Company Profile: PLD

A detailed analysis of Prologis's financial health and future prospects.

Prologis, Inc. (PLD) is a leading logistics company focused on real estate and strategic capital. The company boasts the largest global portfolio of publicly traded warehouses, spanning 1.2 billion square feet.

Despite experiencing a slowdown in rental rate increases from the peaks of 2021-2022, Prologis continues to see organic growth through higher renewal and new lease rates. The company's growth is supported by its extensive footprint and additional services, positioning it well to potentially outperform its industrial competitors.

Revenue goals

Prologis is leveraging its extensive scale to address customer logistics challenges, presenting a high-margin opportunity that could be worth $1-$1.5 billion over the long term. The company is diversifying its income streams beyond traditional real estate by expanding into logistics services, creating significant growth prospects.

The acquisition of new customers from mergers and acquisitions in 2022-23 boosted its customer base to 6,700 customers, positioning the company to potentially hit its $1 billion revenue target by 2030.

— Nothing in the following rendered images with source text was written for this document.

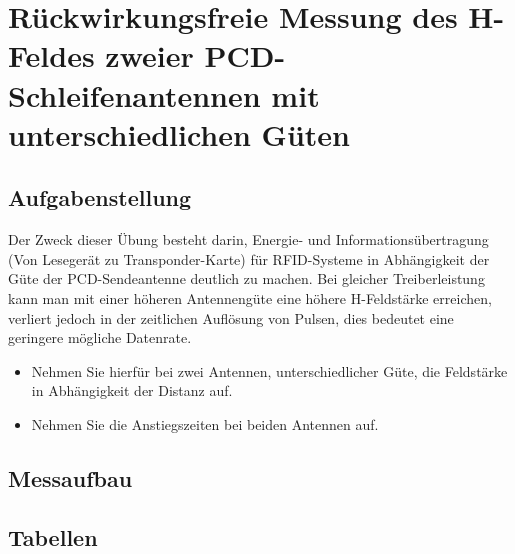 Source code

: \documentclass[12pt,a4paper,ngerman]{article}
\begin{document}


%
%

\section{Rückwirkungsfreie Messung des H-Feldes zweier PCD-Schleifenantennen mit unterschiedlichen Güten}
\subsection{Aufgabenstellung}
Der Zweck dieser Übung besteht darin, Energie- und Informationsübertragung (Von Lesegerät zu Transponder-Karte) für RFID-Systeme in Abhängigkeit der Güte der PCD-Sendeantenne deutlich zu machen. Bei gleicher Treiberleistung kann man mit einer höheren Antennengüte eine höhere H-Feldstärke erreichen, verliert jedoch in der zeitlichen Auflösung von Pulsen, dies bedeutet eine geringere mögliche Datenrate. 
\begin{itemize}
\item Nehmen Sie hierfür bei zwei Antennen, unterschiedlicher Güte, die Feldstärke in Abhängigkeit der Distanz auf.
\item Nehmen Sie die Anstiegszeiten bei beiden Antennen auf.
\end{itemize}

\subsection{Messaufbau}

\subsection{Tabellen}
\end{document}
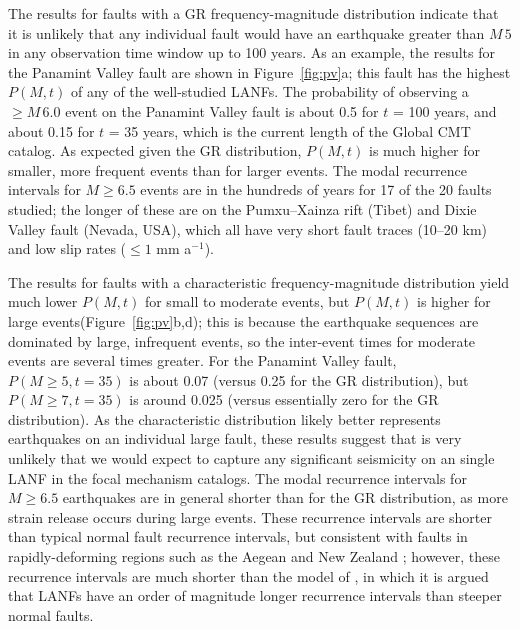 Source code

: \documentclass[draft,grl]{AGUTeX}
\begin{document}
\begin{article}
The results for faults with a GR frequency-magnitude distribution indicate that
it is unlikely that any individual fault would have an earthquake greater than
$M \, 5$ in any observation time window up to 100 years.  As an example, the
results for the Panamint Valley fault are shown in Figure~\ref{fig:pv}a; this
fault has the highest $P(M,t)$ of any of the well-studied LANFs.  The
probability of observing a $\ge M \, 6.0$ event on the Panamint Valley fault is
about 0.5 for $t$ = 100 years, and about 0.15 for $t$ = 35 years, which is the
current length of the Global CMT catalog. As expected given the GR
distribution, $P(M,t)$ is much higher for smaller, more frequent events
than for larger events. The modal recurrence intervals for $M\ge6.5$ events are
in the hundreds of years for 17 of the 20 faults studied; the longer of these
are on the Pumxu--Xainza rift (Tibet) and Dixie Valley fault (Nevada, USA),
which all have very short fault traces (10--20 km) and low slip rates ($\le 1$
mm a$^{-1}$).  

The results for faults with a characteristic frequency-magnitude distribution
yield much lower $P(M,t)$ for small to moderate events, but $P(M,t)$ is higher
for large events(Figure~\ref{fig:pv}b,d); this is because the earthquake
sequences are dominated by large, infrequent events, so the inter-event times
for moderate events are several times greater. For the Panamint Valley fault,
$P(M\ge5,t=35)$ is about 0.07 (versus 0.25 for the GR distribution), but
$P(M\ge 7, t=35)$ is around 0.025 (versus essentially zero for the GR
distribution). As the characteristic distribution likely better represents
earthquakes on an individual large fault, these results suggest that is very
unlikely that we would expect to capture any significant seismicity on an
single LANF in the focal mechanism catalogs. The modal recurrence intervals for
$M\ge6.5$ earthquakes are in general shorter than for the GR distribution, as
more strain release occurs during large events. These recurrence intervals are
shorter than typical normal fault recurrence intervals, but consistent with
faults in rapidly-deforming regions such as the Aegean and New Zealand
\citep{nicol05}; however, these recurrence intervals are much shorter than the
model of \citet{wernicke1995seis}, in which it is argued that LANFs have an
order of magnitude longer recurrence intervals than steeper normal faults.


\end{article}
\end{document}
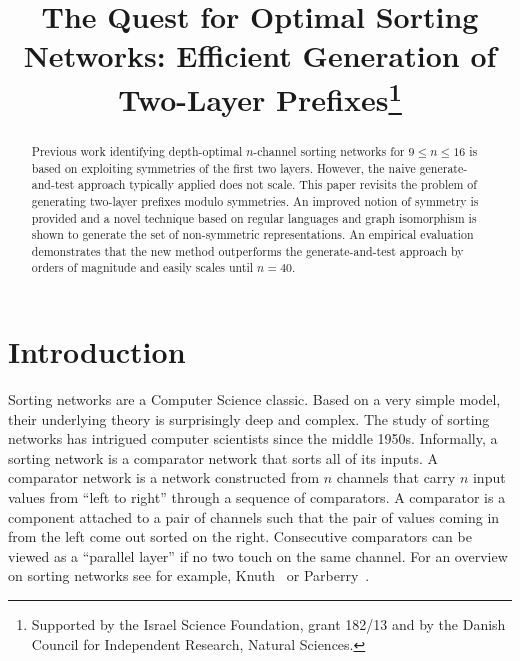 \documentclass[10pt]{IEEEtran}
\begin{document}
\title{The Quest for Optimal Sorting Networks: Efficient Generation of
       Two-Layer Prefixes\thanks{Supported by 
       the Israel Science Foundation, grant 182/13 and by
       the Danish Council for Independent Research, Natural Sciences.}}
\author{
\and
{}
}
\maketitle


\begin{abstract}
  Previous work identifying depth-optimal $n$-channel sorting networks
  for $9\leq n \leq 16$ is based on exploiting symmetries of the first
  two layers.  However, the naive generate-and-test approach typically
  applied does not scale.
This paper revisits the problem of generating two-layer prefixes
  modulo symmetries. An improved notion of symmetry is provided and a
  novel technique based on regular languages and graph isomorphism is
  shown to generate the set of non-symmetric representations.  An
  empirical evaluation demonstrates that the new method outperforms
  the generate-and-test approach by orders of
  magnitude and easily scales until $n=40$.
\end{abstract}


\section{Introduction}

Sorting networks are a Computer Science classic. Based on a very
simple model, their underlying theory is surprisingly deep and
complex.  The study of sorting networks has intrigued computer
scientists since the middle 1950s. 
Informally, a sorting network is a comparator network that sorts all of
its inputs. A comparator network is a network constructed from $n$
channels that carry $n$ input values from ``left to right'' through a
sequence of comparators. A comparator is a component attached to a
pair of channels such that the pair of values coming in from the left
come out sorted on the right. Consecutive comparators can be viewed as
a ``parallel layer'' if no two touch on the same channel.
For an overview on sorting networks see for example, Knuth~\cite{Knuth73}
or Parberry~\cite{Parberry87}.
\end{document}
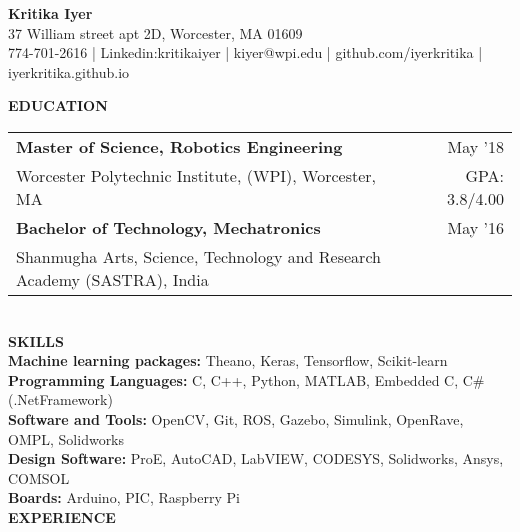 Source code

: \documentclass[10pt,a4paper]{article}
\begin{document}
\begin{center}

\textbf{\Large{Kritika Iyer}}\\
37 William street apt 2D, Worcester, MA 01609\\
774-701-2616 | Linkedin:kritikaiyer | kiyer@wpi.edu | github.com/iyerkritika | iyerkritika.github.io\\
\end{center}
\textbf{EDUCATION}\\
\begin{tabular}{p{} r}
\textbf{Master of Science, Robotics Engineering} & May '18 \\
Worcester Polytechnic Institute, (WPI), Worcester, MA & GPA: 3.8/4.00 \\[1ex]
\textbf{Bachelor of Technology, Mechatronics} & May '16 \\
Shanmugha Arts, Science, Technology  and Research Academy (SASTRA), India
\end{tabular}
\\[1\baselineskip]
\textbf{SKILLS}\\
\textbf{Machine learning packages:} Theano, Keras, Tensorflow, Scikit-learn\\
\textbf{Programming Languages:} C, C++, Python, MATLAB, Embedded C, C\#(.NetFramework)\\
\textbf{Software and Tools:} OpenCV, Git, ROS, Gazebo, Simulink, OpenRave, OMPL, Solidworks \\
\textbf{Design Software:} ProE, AutoCAD, LabVIEW, CODESYS, Solidworks, Ansys, COMSOL\\
\textbf{Boards:} Arduino, PIC, Raspberry Pi\\[1\baselineskip]
\textbf{EXPERIENCE}\\
\end{document}
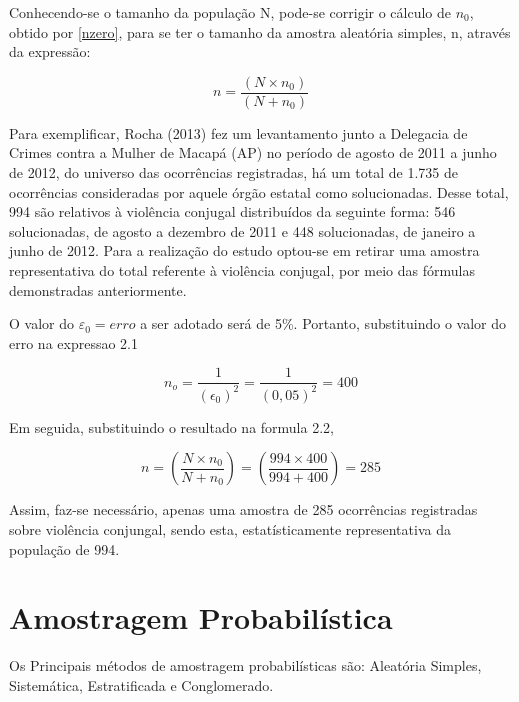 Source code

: Conhecendo-se o tamanho da população N, pode-se corrigir o cálculo de $n_{0}$, obtido por \ref{nzero}, para se ter o tamanho da amostra aleatória simples, n, através da expressão:


\begin{equation}\label{nzero2}
    n=\frac{\left(N \times n_{0}\right)}{\left(N + n_{0}\right)}
\end{equation}


Para exemplificar, Rocha (2013) fez um levantamento junto a
Delegacia de Crimes contra a Mulher de Macapá (AP) no  período de
agosto de 2011 a junho de 2012, do universo das ocorrências
registradas, há um total de 1.735 de ocorrências consideradas por
aquele órgão estatal como solucionadas. Desse total, 994 são
relativos à violência conjugal distribuídos da seguinte forma: 546
solucionadas, de agosto a dezembro de 2011 e 448 solucionadas, de
janeiro a junho de 2012. Para a realização do estudo optou-se em
retirar uma amostra representativa do total referente à violência
conjugal, por meio das fórmulas demonstradas anteriormente.

\vskip0.3cm


O valor do $\varepsilon_{0}=erro$ a ser adotado será de 5\%.
Portanto, substituindo o valor do erro na expressao 2.1

\begin{equation}\label{nzero}
    n_{o}=\frac{1}{\left(\epsilon_{0}\right)^2}=\frac{1}{\left(0,05
    \right)^2}=400
\end{equation}

Em seguida, substituindo o resultado na formula 2.2,

\begin{equation}\label{nzero2}
    n=\left(\frac{N \times n_{0}}{N + n_{0}}\right)=
    \left(\frac{994 \times 400}{994 + 400}\right)=285
\end{equation}

Assim, faz-se necessário, apenas uma amostra de 285 ocorrências
registradas sobre violência conjungal, sendo esta,
estatísticamente representativa da população de 994.








\section{Amostragem Probabilística}
\inic  Os Principais métodos de amostragem probabilísticas são: Aleatória Simples, Sistemática, Estratificada e Conglomerado.

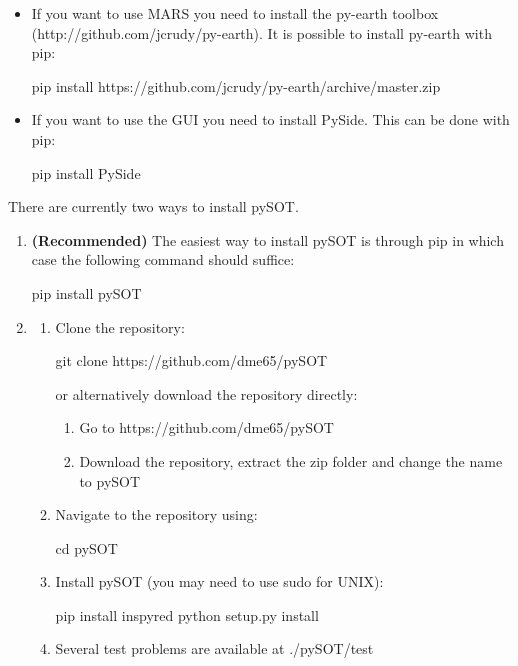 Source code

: \documentclass[]{article}
\begin{document}
\begin{itemize}
\item If you want to use MARS you need to install the py-earth toolbox 
\newline (http://github.com/jcrudy/py-earth). It is possible to install py-earth with pip:
\begin{python}
pip install https://github.com/jcrudy/py-earth/archive/master.zip
\end{python}
\item If you want to use the GUI you need to install PySide. This can be done with pip:
\begin{python}
pip install PySide
\end{python}
\end{itemize}

\noindent There are currently two ways to install pySOT.
\begin{enumerate}
\item \textbf{(Recommended)} The easiest way to install pySOT is through pip in which case 
the following command should suffice:
\begin{python}
pip install pySOT
\end{python}
\item 
\begin{enumerate}
\item Clone the repository: 
\begin{python}
git clone https://github.com/dme65/pySOT
\end{python} 
or alternatively download the repository directly:
\begin{enumerate}
\item Go to https://github.com/dme65/pySOT
\item Download the repository, extract the zip folder and change the name to pySOT
\end{enumerate}
\item Navigate to the repository using:
\begin{python}
cd pySOT
\end{python} 
\item Install pySOT (you may need to use sudo for UNIX):
\begin{python}
pip install inspyred
python setup.py install
\end{python} 
\item Several test problems are available at ./pySOT/test
\end{enumerate}
\end{enumerate}
\end{document}

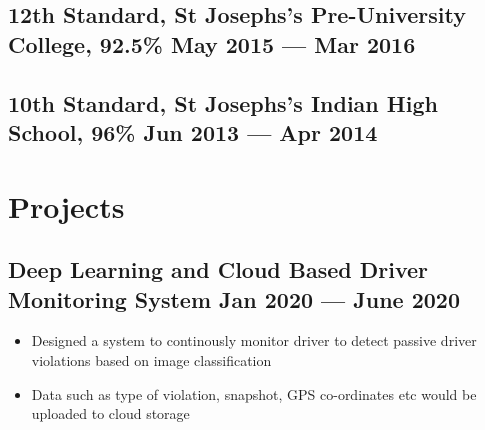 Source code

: \documentclass[a4,10pt]{article}
\newenvironment{zitemize}{
\begin{itemize}\itemsep0pt \parskip0pt \parsep1pt}
{\end{itemize}\vspace{-0.5cm}}
\begin{document}
\subsection*{12th Standard, {\normalsize \normalfont St Josephs's Pre-University College, 92.5\%} \hfill May 2015 --- Mar 2016}
\vspace{0.1cm}
\subsection*{10th Standard, {\normalsize \normalfont St Josephs's Indian High School, 96\%} \hfill Jun 2013 --- Apr 2014} 
\vspace{0.2cm}





\section{Projects} %



\subsection*{Deep Learning and Cloud Based Driver Monitoring System \hfill Jan 2020 --- June 2020} 
    \begin{zitemize}
        \item Designed a system to continously monitor driver to detect passive driver violations based on image classification 
        \item Data such as type of violation, snapshot, GPS co-ordinates etc would be uploaded to cloud storage
    \end{zitemize}
\end{document}
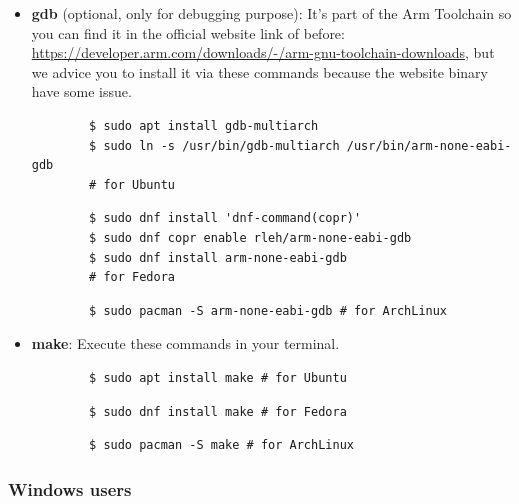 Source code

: \begin{itemize}
    \item \textbf{gdb} (optional, only for debugging purpose): It's part of the Arm Toolchain so you can find it in the official website link of before: \url{https://developer.arm.com/downloads/-/arm-gnu-toolchain-downloads}, but we advice you to install it via these commands because the website binary have some issue.
    \begin{verbatim}
        $ sudo apt install gdb-multiarch
        $ sudo ln -s /usr/bin/gdb-multiarch /usr/bin/arm-none-eabi-gdb
        # for Ubuntu
    \end{verbatim}
    \begin{verbatim}
        $ sudo dnf install 'dnf-command(copr)'
        $ sudo dnf copr enable rleh/arm-none-eabi-gdb
        $ sudo dnf install arm-none-eabi-gdb 
        # for Fedora
    \end{verbatim}
    \begin{verbatim}
        $ sudo pacman -S arm-none-eabi-gdb # for ArchLinux
    \end{verbatim}

    \item \textbf{make}: Execute these commands in your terminal.
    \begin{verbatim}
        $ sudo apt install make # for Ubuntu
    \end{verbatim}
    \begin{verbatim}
        $ sudo dnf install make # for Fedora
    \end{verbatim}
    \begin{verbatim}
        $ sudo pacman -S make # for ArchLinux
    \end{verbatim}

  \end{itemize}  
\subsubsection{ Windows users} 

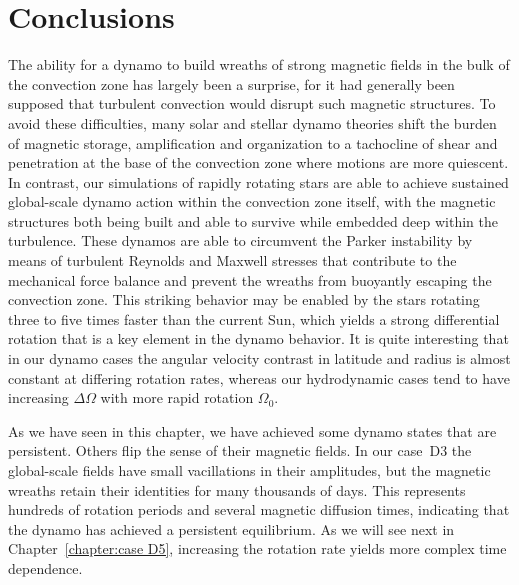 \section{Conclusions}

The ability for a dynamo to build wreaths of strong magnetic fields in the bulk of
the convection zone has largely been a surprise, for it had generally
been supposed that turbulent convection would disrupt such magnetic
structures.  To avoid these difficulties, many solar and stellar
dynamo theories shift the burden of magnetic storage, amplification
and organization to a tachocline of shear and penetration at the base
of the convection zone where motions are more quiescent.  In contrast,
our simulations of rapidly rotating stars are able to achieve
sustained global-scale dynamo action within the convection zone
itself, with the magnetic structures both being built and able to survive
while embedded deep within the turbulence.  
These dynamos are able to circumvent the Parker instability by means
of turbulent Reynolds and Maxwell stresses that contribute to the
mechanical force balance and prevent the wreaths from buoyantly
escaping the convection zone.  
This striking behavior may be enabled by the stars rotating three to
five times faster than the current Sun, which yields a strong
differential rotation that is a key element in the dynamo behavior.  
It is quite interesting that in our dynamo cases the angular velocity
contrast in latitude and radius is almost constant at differing
rotation rates, whereas our hydrodynamic cases tend to have increasing
$\Delta \Omega$ with more rapid rotation $\Omega_0$.
  
As we have seen in this chapter, we have achieved some dynamo states
that are persistent. Others flip the sense of their magnetic fields.  
In our case~D3 the global-scale fields have small vacillations in
their amplitudes, but the magnetic 
wreaths retain their identities for many thousands of days.  This
represents hundreds of rotation periods and several magnetic diffusion
times, indicating that the dynamo has achieved a persistent
equilibrium.  As we will see next in Chapter~\ref{chapter:case D5},
increasing the rotation rate yields more complex time
dependence.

Outlook maintained after Q2 results

For Q2 2024, Prologis reported core funds from operations (FFO) of $1.34 per diluted share, a decline from $1.83 per share the previous year but slightly above expectations. This year-over-year decrease reflects a challenging comparison due to a high promote income in the prior year.

Despite concerns over economic uncertainty and high interest rates, Prologis management has slightly raised its full-year core FFO guidance for 2024. The new guidance ranges from $5.39 to $5.47 per share, with the revised midpoint at $5.43 per share.

Although there was a drop in occupancy to 96.1% in Q2, the lowest measure in three years, there's potential for recovery in the latter half of the year as demand strengthens. This recovery could positively impact the 2024 core FFO.

Risk factors

Prologis experienced a decrease in period-end occupancy across most regions, reflecting a shift towards normalization in the logistics market after a strong demand period. Additionally, costs for property improvements and lease turnovers have increased due to a tight labor market and rising material costs, reflecting broader economic challenges. These factors could negatively impact the company's operations in the near to medium term.